The quantum feature map is the fully‑entangled ZZFeatureMap with two repetitions (reps = 2). Each qubit receives a Hadamard gate, a data‑dependent Rz rotation, another Hadamard, and then pairwise ZZ interactions are applied to all qubit pairs, followed by measurement. The resulting circuit depth is 32 and the total gate count is 57, which is shallow enough for current NISQ devices.

A quantum kernel is defined as the squared inner product of the quantum states prepared by the feature map, K_q(x,x′)=|⟨ϕ(x)|ϕ(x′)⟩|². The kernel matrix is estimated by executing the circuit for each pair of training points and counting measurement outcomes (shots). The authors evaluate three shot budgets—1024, 2048, and 4096—to study statistical noise. Increasing the shot count reduces variance but yields diminishing returns once hardware‑induced errors dominate.

For the classical baseline, a Support Vector Machine with a radial‑basis‑function (RBF) kernel is trained on the full 15‑dimensional feature set (C = 10, γ set by the “scale” heuristic).

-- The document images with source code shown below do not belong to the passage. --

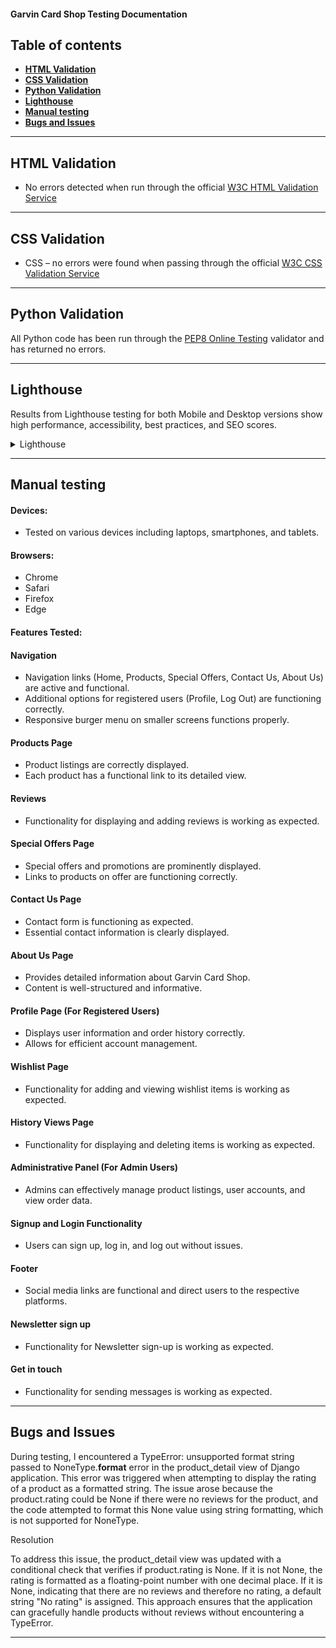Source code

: #### **Garvin Card Shop Testing Documentation**

## **Table of contents**
 - [**HTML Validation**](#html-validation)
 - [**CSS Validation**](#css-validation)
 - [**Python Validation**](#python-validation)
 - [**Lighthouse**](#lighthouse)
 - [**Manual testing**](#manual-testing)
 - [**Bugs and Issues**](#bugs-and-issues)

<hr>

## **HTML Validation**

* No errors detected when run through the official [W3C HTML Validation Service](https://validator.w3.org/nu/?doc=https%3A%2F%2Fgarvin-df2eed558b96.herokuapp.com%2F)

<hr>

## **CSS Validation**

* CSS – no errors were found when passing through the official [W3C CSS Validation Service](https://jigsaw.w3.org/css-validator/validator?uri=https%3A%2F%2Fgarvin-df2eed558b96.herokuapp.com%2F&profile=css3svg&usermedium=all&warning=0&vextwarning=&lang=en#errors)

<hr>

## **Python Validation**

All Python code has been run through the [PEP8 Online Testing](https://pep8online.com/) validator and has returned no errors.

<hr>

## **Lighthouse**
Results from Lighthouse testing for both Mobile and Desktop versions show high performance, accessibility, best practices, and SEO scores.

<details>

<summary> Lighthouse </summary>

![Lighthouse](/media/lighthous-desktop.png)

</details>

<hr>

## **Manual testing** 

#### **Devices:**
- Tested on various devices including laptops, smartphones, and tablets.

#### **Browsers:**
- Chrome
- Safari
- Firefox
- Edge

#### **Features Tested:**

#### **Navigation**

- Navigation links (Home, Products, Special Offers, Contact Us, About Us) are active and functional.
- Additional options for registered users (Profile, Log Out) are functioning correctly.
- Responsive burger menu on smaller screens functions properly.

#### **Products Page**

- Product listings are correctly displayed.
- Each product has a functional link to its detailed view.

#### **Reviews**

- Functionality for displaying and adding reviews is working as expected.

#### **Special Offers Page**

- Special offers and promotions are prominently displayed.
- Links to products on offer are functioning correctly.

#### **Contact Us Page**

- Contact form is functioning as expected.
- Essential contact information is clearly displayed.

#### **About Us Page**

- Provides detailed information about Garvin Card Shop.
- Content is well-structured and informative.

#### **Profile Page (For Registered Users)**

- Displays user information and order history correctly.
- Allows for efficient account management.

#### **Wishlist Page**

- Functionality for adding and viewing wishlist items is working as expected.

#### **History Views Page**

- Functionality for displaying and deleting items is working as expected.

#### **Administrative Panel (For Admin Users)**

- Admins can effectively manage product listings, user accounts, and view order data.

#### **Signup and Login Functionality**

- Users can sign up, log in, and log out without issues.

#### **Footer**

- Social media links are functional and direct users to the respective platforms.

#### **Newsletter sign up**

- Functionality for Newsletter sign-up is working as expected.

#### **Get in touch**

- Functionality for sending messages is working as expected.

<hr>

## **Bugs and Issues**

During testing, I encountered a TypeError: unsupported format string passed to NoneType.__format__ error in the product_detail view of Django application. This error was triggered when attempting to display the rating of a product as a formatted string. The issue arose because the product.rating could be None if there were no reviews for the product, and the code attempted to format this None value using string formatting, which is not supported for NoneType.

Resolution

To address this issue, the product_detail view was updated with a conditional check that verifies if product.rating is None. If it is not None, the rating is formatted as a floating-point number with one decimal place. If it is None, indicating that there are no reviews and therefore no rating, a default string "No rating" is assigned. This approach ensures that the application can gracefully handle products without reviews without encountering a TypeError.

<hr>
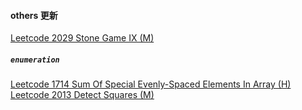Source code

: #### others 更新

[Leetcode 2029 Stone Game IX (M)](https://github.com/zjkang/ds_algorithm/blob/main/python/others/leetcode_2029_stone_game_ix.py)

##### `enumeration`

[Leetcode 1714 Sum Of Special Evenly-Spaced Elements In Array (H)](https://github.com/zjkang/ds_algorithm/blob/main/python/others/enumeration/leetcode_1714_sum_of_special_evenly-spaced_elements_in_array.py)\
[Leetcode 2013 Detect Squares (M)](https://github.com/zjkang/ds_algorithm/blob/main/python/others/enumeration/leetcode_2013_detect_squares.py)
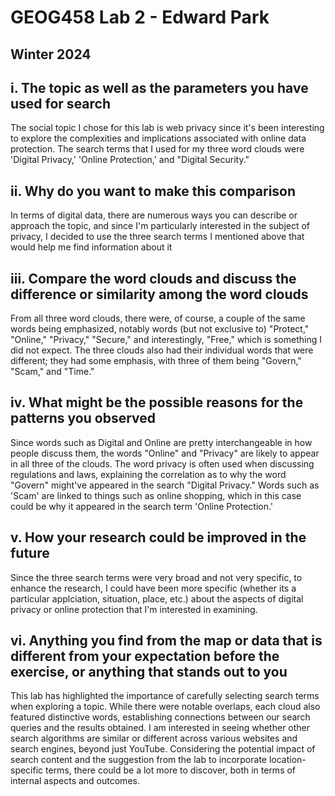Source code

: # GEOG458 Lab 2 - Edward Park

## Winter 2024

## i. The topic as well as the parameters you have used for search 

The social topic I chose for this lab is web privacy since it's been interesting to explore the complexities and implications associated with online data protection. The search terms that I used for my three word clouds were 'Digital Privacy,' 'Online Protection,' and "Digital Security."

## ii. Why do you want to make this comparison

In terms of digital data, there are numerous ways you can describe or approach the topic, and since I'm particularly interested in the subject of privacy, I decided to use the three search terms I mentioned above that would help me find information about it

## iii. Compare the word clouds and discuss the difference or similarity among the word clouds

From all three word clouds, there were, of course, a couple of the same words being emphasized, notably words (but not exclusive to) "Protect," "Online," "Privacy," "Secure," and interestingly, "Free," which is something I did not expect. The three clouds also had their individual words that were different; they had some emphasis, with three of them being "Govern," "Scam," and "Time."

## iv. What might be the possible reasons for the patterns you observed

Since words such as Digital and Online are pretty interchangeable in how people discuss them, the words "Online" and "Privacy" are likely to appear in all three of the clouds. The word privacy is often used when discussing regulations and laws, explaining the correlation as to why the word "Govern" might've appeared in the search "Digital Privacy." Words such as 'Scam' are linked to things such as online shopping, which in this case could be why it appeared in the search term 'Online Protection.'

## v. How your research could be improved in the future

Since the three search terms were very broad and not very specific, to enhance the research, I could have been more specific (whether its a particular applciation, situation, place, etc.) about the aspects of digital privacy or online protection that I'm interested in examining.

## vi. Anything you find from the map or data that is different from your expectation before the exercise, or anything that stands out to you

This lab has highlighted the importance of carefully selecting search terms when exploring a topic. While there were notable overlaps, each cloud also featured distinctive words, establishing connections between our search queries and the results obtained. I am interested in seeing whether other search algorithms are similar or different across various websites and search engines, beyond just YouTube. Considering the potential impact of search content and the suggestion from the lab to incorporate location-specific terms, there could be a lot more to discover, both in terms of internal aspects and outcomes.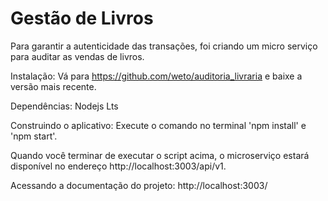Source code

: # Gestão de Livros
Para garantir a autenticidade das transações, foi criando um micro serviço para auditar as vendas de livros.

Instalação: Vá para https://github.com/weto/auditoria_livraria e baixe a versão mais recente.

Dependências: Nodejs Lts

Construindo o aplicativo: Execute o comando no terminal 'npm install' e 'npm start'.

Quando você terminar de executar o script acima, o microserviço estará disponível no endereço http://localhost:3003/api/v1.

Acessando a documentação do projeto: http://localhost:3003/
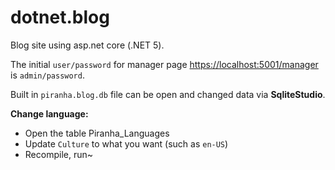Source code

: # dotnet.blog
Blog site using asp.net core (.NET 5).

The initial `user/password` for manager page <https://localhost:5001/manager> is `admin/password`.

Built in `piranha.blog.db` file can be open and changed data via **SqliteStudio**.

**Change language:**
- Open the table Piranha_Languages
- Update `Culture` to what you want (such as `en-US`)
- Recompile, run~
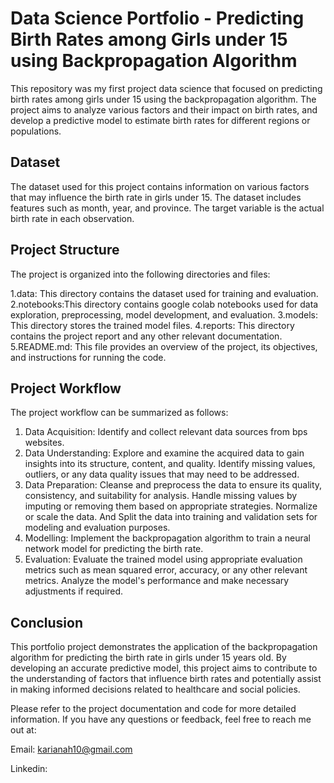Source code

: # Data Science Portfolio - Predicting Birth Rates among Girls under 15 using Backpropagation Algorithm

This repository was my first project data science that focused on predicting birth rates among girls under 15 using the backpropagation algorithm. The project aims to analyze various factors and their impact on birth rates, and develop a predictive model to estimate birth rates for different regions or populations.

## Dataset
The dataset used for this project contains information on various factors that may influence the birth rate in girls under 15. The dataset includes features such as month, year, and province. The target variable is the actual birth rate in each observation.

## Project Structure
The project is organized into the following directories and files:
  
1.data: This directory contains the dataset used for training and evaluation.
2.notebooks:This directory contains google colab notebooks used for data exploration, preprocessing, model development, and evaluation.
3.models: This directory stores the trained model files.
4.reports: This directory contains the project report and any other relevant documentation.
5.README.md: This file provides an overview of the project, its objectives, and instructions for running the code.

## Project Workflow
The project workflow can be summarized as follows:

1. Data Acquisition: Identify and collect relevant data sources from bps websites.
2. Data Understanding: Explore and examine the acquired data to gain insights into its structure, content, and quality. Identify missing values, outliers, or any data quality issues that may need to be addressed.
3. Data Preparation: Cleanse and preprocess the data to ensure its quality, consistency, and suitability for analysis. Handle missing values by imputing or removing them based on appropriate strategies. Normalize or scale the data. And Split the data into training and validation sets for modeling and evaluation purposes.
4. Modelling: Implement the backpropagation algorithm to train a neural network model for predicting the birth rate. 
5. Evaluation: Evaluate the trained model using appropriate evaluation metrics such as mean squared error, accuracy, or any other relevant metrics. Analyze the model's performance and make necessary adjustments if required.

## Conclusion
This portfolio project demonstrates the application of the backpropagation algorithm for predicting the birth rate in girls under 15 years old. By developing an accurate predictive model, this project aims to contribute to the understanding of factors that influence birth rates and potentially assist in making informed decisions related to healthcare and social policies.

Please refer to the project documentation and code for more detailed information. If you have any questions or feedback, feel free to reach me out at:


Email: karianah10@gmail.com 

Linkedin:


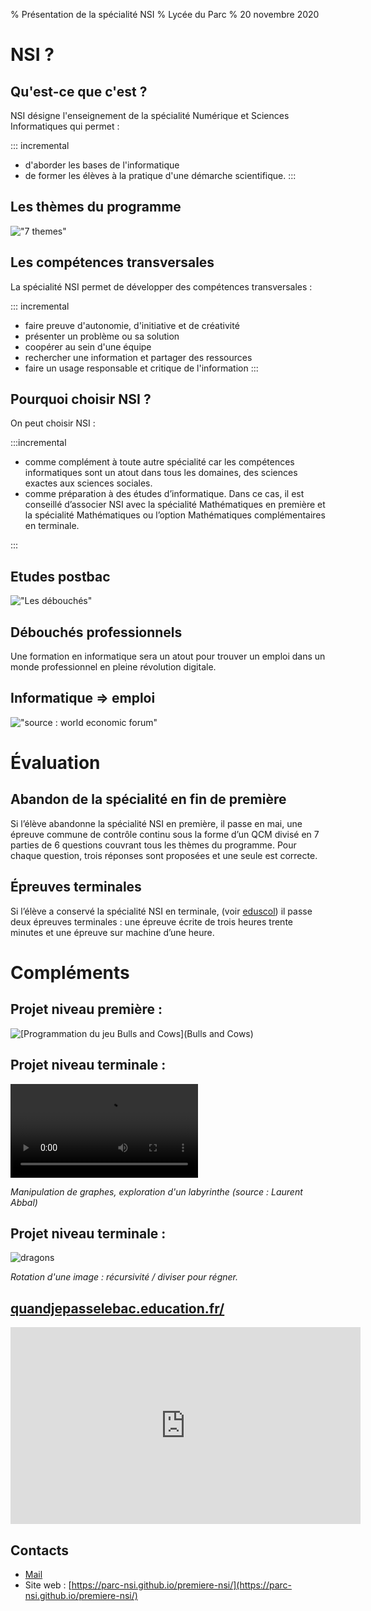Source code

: % Présentation de la spécialité NSI
% Lycée du Parc
% 20 novembre 2020

# NSI ?

## Qu'est-ce que c'est ?

NSI désigne l'enseignement  de la spécialité  Numérique et Sciences Informatiques qui permet :

::: incremental
* d'aborder les bases de l'informatique
* de former les élèves à la pratique d'une démarche scientifique.
:::

## Les thèmes du programme

!["7 themes"](images/7themes.png "autre")

## Les compétences transversales 

La spécialité NSI permet de développer des compétences transversales : 

::: incremental
* faire preuve d'autonomie, d'initiative et de créativité
* présenter un problème ou sa solution
* coopérer au sein d'une équipe
* rechercher une information et partager des ressources
* faire un usage responsable et critique de l'information
:::

## Pourquoi choisir NSI ?

On peut choisir NSI :

:::incremental

*  comme complément à toute autre spécialité car les compétences informatiques sont un atout dans tous les domaines, des sciences exactes aux sciences sociales. 
*   comme préparation à des études d’informatique. Dans ce cas,  il est  conseillé d’associer  NSI avec la spécialité Mathématiques en première et la spécialité Mathématiques ou  l’option Mathématiques complémentaires en terminale.

:::


## Etudes  postbac 

!["Les débouchés"](images/postbac.png "les débouchés")


## Débouchés professionnels

Une formation en informatique sera un atout pour trouver un emploi dans un monde professionnel en pleine révolution digitale.

## Informatique => emploi

!["source : world economic forum"](images/jobsr.png "Informatique => emploi")


# Évaluation

## Abandon de la spécialité en fin de première

Si l’élève abandonne la spécialité NSI en première, il passe en mai, une épreuve commune de contrôle continu sous la forme d’un QCM divisé en 7 parties de 6 questions couvrant tous les thèmes du programme. Pour chaque question,  trois réponses sont proposées et une seule est correcte.

## Épreuves terminales 


Si l’élève a conservé la spécialité NSI en terminale, (voir [eduscol](https://eduscol.education.fr/cid144156/nsi-bac-2021.html)) il passe deux épreuves terminales : une épreuve écrite de trois heures trente minutes et une épreuve sur machine d’une heure.



# Compléments 

## Projet niveau première : 

![[Programmation du jeu Bulls and Cows]([Bulls and Cows](https://en.wikipedia.org/wiki/Bulls_and_Cows))](images/bulls_cows.png "autre")


## Projet niveau terminale : 

<video controls loop autoplay>
 <source src="images/exploration-labyrinthe.mp4" type="video/mp4">
</video>

<p><em> Manipulation de graphes, exploration d'un labyrinthe (source : Laurent Abbal)</em> </p>


## Projet niveau terminale : 



<img src="images/rotation-dragon-3.gif" alt="dragons">

<p><em> Rotation d'une image : récursivité / diviser pour régner.</em> </p>

## [quandjepasselebac.education.fr/](http://quandjepasselebac.education.fr/la-specialite-numerique-et-sciences-informatiques-au-bac/)


<iframe width="560" height="315" sandbox="allow-same-origin allow-scripts allow-popups" src="https://tube.ac-lyon.fr/videos/embed/d13e73ea-69d0-47ad-b488-4ede0b430c9a" frameborder="0" allowfullscreen></iframe>

## Contacts 

* [Mail](mailto:frederic.junier@ac-lyon.fr)
* Site web : [https://parc-nsi.github.io/premiere-nsi/](https://parc-nsi.github.io/premiere-nsi/)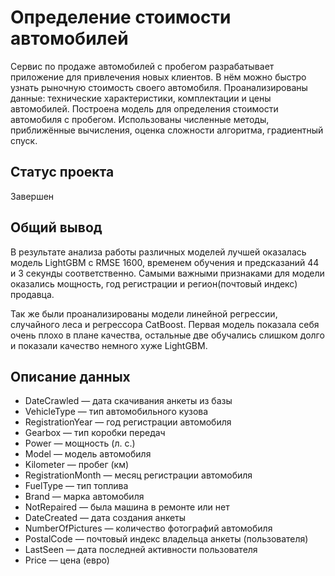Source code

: # Определение стоимости автомобилей
Сервис по продаже автомобилей с пробегом разрабатывает приложение для привлечения новых клиентов. В нём можно быстро узнать рыночную стоимость своего автомобиля. 
Проанализированы данные: технические характеристики, комплектации и цены автомобилей. Построена модель для определения стоимости автомобиля с пробегом.
Использованы численные методы, приближённые вычисления, оценка сложности алгоритма, градиентный спуск.

## Статус проекта
Завершен

## Общий вывод
В результате анализа работы различных моделей лучшей оказалась модель LightGBM с RMSE 1600, временем обучения и предсказаний 44 и 3 секунды соответственно. Самыми важными признаками для модели оказались мощность, год регистрации и регион(почтовый индекс) продавца.

Так же были проанализированы модели линейной регрессии, случайного леса и регрессора CatBoost. Первая модель показала себя очень плохо в плане качества, остальные две обучались слишком долго и показали качество немного хуже LightGBM.


## Описание данных

- DateCrawled — дата скачивания анкеты из базы
- VehicleType — тип автомобильного кузова
- RegistrationYear — год регистрации автомобиля
- Gearbox — тип коробки передач
- Power — мощность (л. с.)
- Model — модель автомобиля
- Kilometer — пробег (км)
- RegistrationMonth — месяц регистрации автомобиля
- FuelType — тип топлива
- Brand — марка автомобиля
- NotRepaired — была машина в ремонте или нет
- DateCreated — дата создания анкеты
- NumberOfPictures — количество фотографий автомобиля
- PostalCode — почтовый индекс владельца анкеты (пользователя)
- LastSeen — дата последней активности пользователя
- Price — цена (евро)
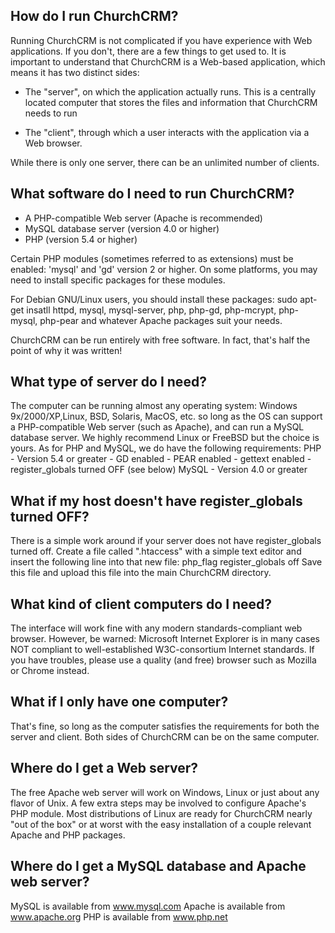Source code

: How do I run ChurchCRM?
-------------------------
Running ChurchCRM is not complicated if you have experience with
Web applications. If you don't, there are a few things to get used to.
It is important to understand that ChurchCRM is a Web-based
application, which means it has two distinct sides:

* The "server", on which the application actually runs. This is a
centrally located computer that stores the files and information that
ChurchCRM needs to run

* The "client", through which a user interacts with the application via
a Web browser.

While there is only one server, there can be an unlimited number of
clients.

What software do I need to run ChurchCRM?
-------------------------------------------

* A PHP-compatible Web server (Apache is recommended)
* MySQL database server (version 4.0 or higher)
* PHP (version 5.4 or higher)

Certain PHP modules (sometimes referred to as extensions) must be enabled:
'mysql' and 'gd' version 2 or higher.  On some platforms, you may need to
install specific packages for these modules.

For Debian GNU/Linux users, you should install these packages: sudo apt-get insatll httpd, mysql, mysql-server, php, php-gd, php-mcrypt, php-mysql, 
php-pear and whatever Apache packages suit your needs.

ChurchCRM can be run entirely with free software.  In fact, that's
half the point of why it was written!

What type of server do I need?
------------------------------
The computer can be running almost any operating system: 
Windows 9x/2000/XP,Linux, BSD, Solaris, MacOS, etc. so long as 
the OS can support a PHP-compatible Web server (such as Apache), 
and can run a MySQL database server.  We highly recommend Linux 
or FreeBSD but the choice is yours. As for PHP and MySQL, we do
have the following requirements:
PHP   - Version 5.4 or greater
      - GD enabled
      - PEAR enabled
      - gettext enabled
      - register_globals turned OFF (see below)
MySQL - Version 4.0 or greater

What if my host doesn't have register_globals turned OFF?
---------------------------------------------------------
There is a simple work around if your server does not have register_globals
turned off. Create a file called ".htaccess" with a simple text editor and 
insert the following line into that new file:
	php_flag register_globals off
Save this file and upload this file into the main ChurchCRM directory.

What kind of client computers do I need?
----------------------------------------
The interface will work fine with any modern standards-compliant web
browser.  However, be warned:  Microsoft Internet Explorer is in many
cases NOT compliant to well-established W3C-consortium Internet standards.
If you have troubles, please use a quality (and free) browser such as
Mozilla or Chrome instead. 

What if I only have one computer?
---------------------------------
That's fine, so long as the computer satisfies the requirements for
both the server and client. Both sides of ChurchCRM can be on the
same computer.

Where do I get a Web server?
----------------------------
The free Apache web server will work on Windows, Linux or just about any
flavor of Unix.  A few extra steps may be involved to configure Apache's
PHP module.  Most distributions of Linux are ready for ChurchCRM nearly
"out of the box" or at worst with the easy installation of a couple
relevant Apache and PHP packages.

Where do I get a MySQL database and Apache web server?
------------------------------------------------------
MySQL is available from www.mysql.com
Apache is available from www.apache.org
PHP is available from www.php.net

Both the classical and quantum models use a 70/30 train‑test split with a fixed random seed (42) and stratified sampling.

Experiments are performed on three platforms: (i) a noiseless statevector simulator, (ii) IBM’s 133‑qubit “Torino” processor (first‑generation superconducting architecture), and (iii) IBM’s 156‑qubit “Fez” processor, which implements the newer Heron r2 architecture. On the simulator, the QSVM attains 94.81 % accuracy, slightly surpassing the classical RBF‑SVM (≈93 %). On Torino, the QSVM reaches 92.3 % accuracy; on Fez, it improves to 93.7 % thanks to lower two‑qubit gate error rates and better readout calibration. The authors attribute the performance gap between the two hardware platforms to differences in CNOT error rates, qubit connectivity (2‑D vs. 3‑D topology), and coherence times.

To mitigate hardware noise, the study applies measurement‑error mitigation, zero‑noise extrapolation (ZNE), and circuit recompilation that reduces the number of CNOT gates by about 10 %. Combined, these techniques raise the average accuracy by roughly 1 % on both devices. Nevertheless, the authors observe that increasing the number of qubits beyond four leads to a rapid drop in accuracy (≈2–3 % loss), indicating that current NISQ devices cannot support deeper, higher‑dimensional quantum kernels without substantial error correction.

The paper’s contributions are threefold: (1) a complete end‑to‑end quantum‑machine‑learning pipeline for a realistic radar classification task, (2) a systematic analysis of how shot count, gate depth, and hardware generation affect quantum kernel estimation, and (3) empirical evidence that quantum kernels can match classical kernels on a practical dataset while operating on a dramatically reduced feature space.

In the discussion, the authors stress that while the results are promising, practical deployment will require (i) further reductions in circuit depth, (ii) more sophisticated error‑mitigation or error‑correction schemes, and (iii) hardware with lower two‑qubit error rates. They suggest future work on multi‑layer quantum feature maps, hybrid quantum‑classical architectures (e.g., quantum kernels feeding into deep neural networks), and real‑time processing of streaming radar data.

Overall, the study demonstrates that quantum kernel methods are not merely theoretical curiosities but can be experimentally realized on contemporary superconducting quantum processors for a non‑trivial signal‑processing problem, highlighting both the potential advantages and the current limitations imposed by NISQ‑era hardware.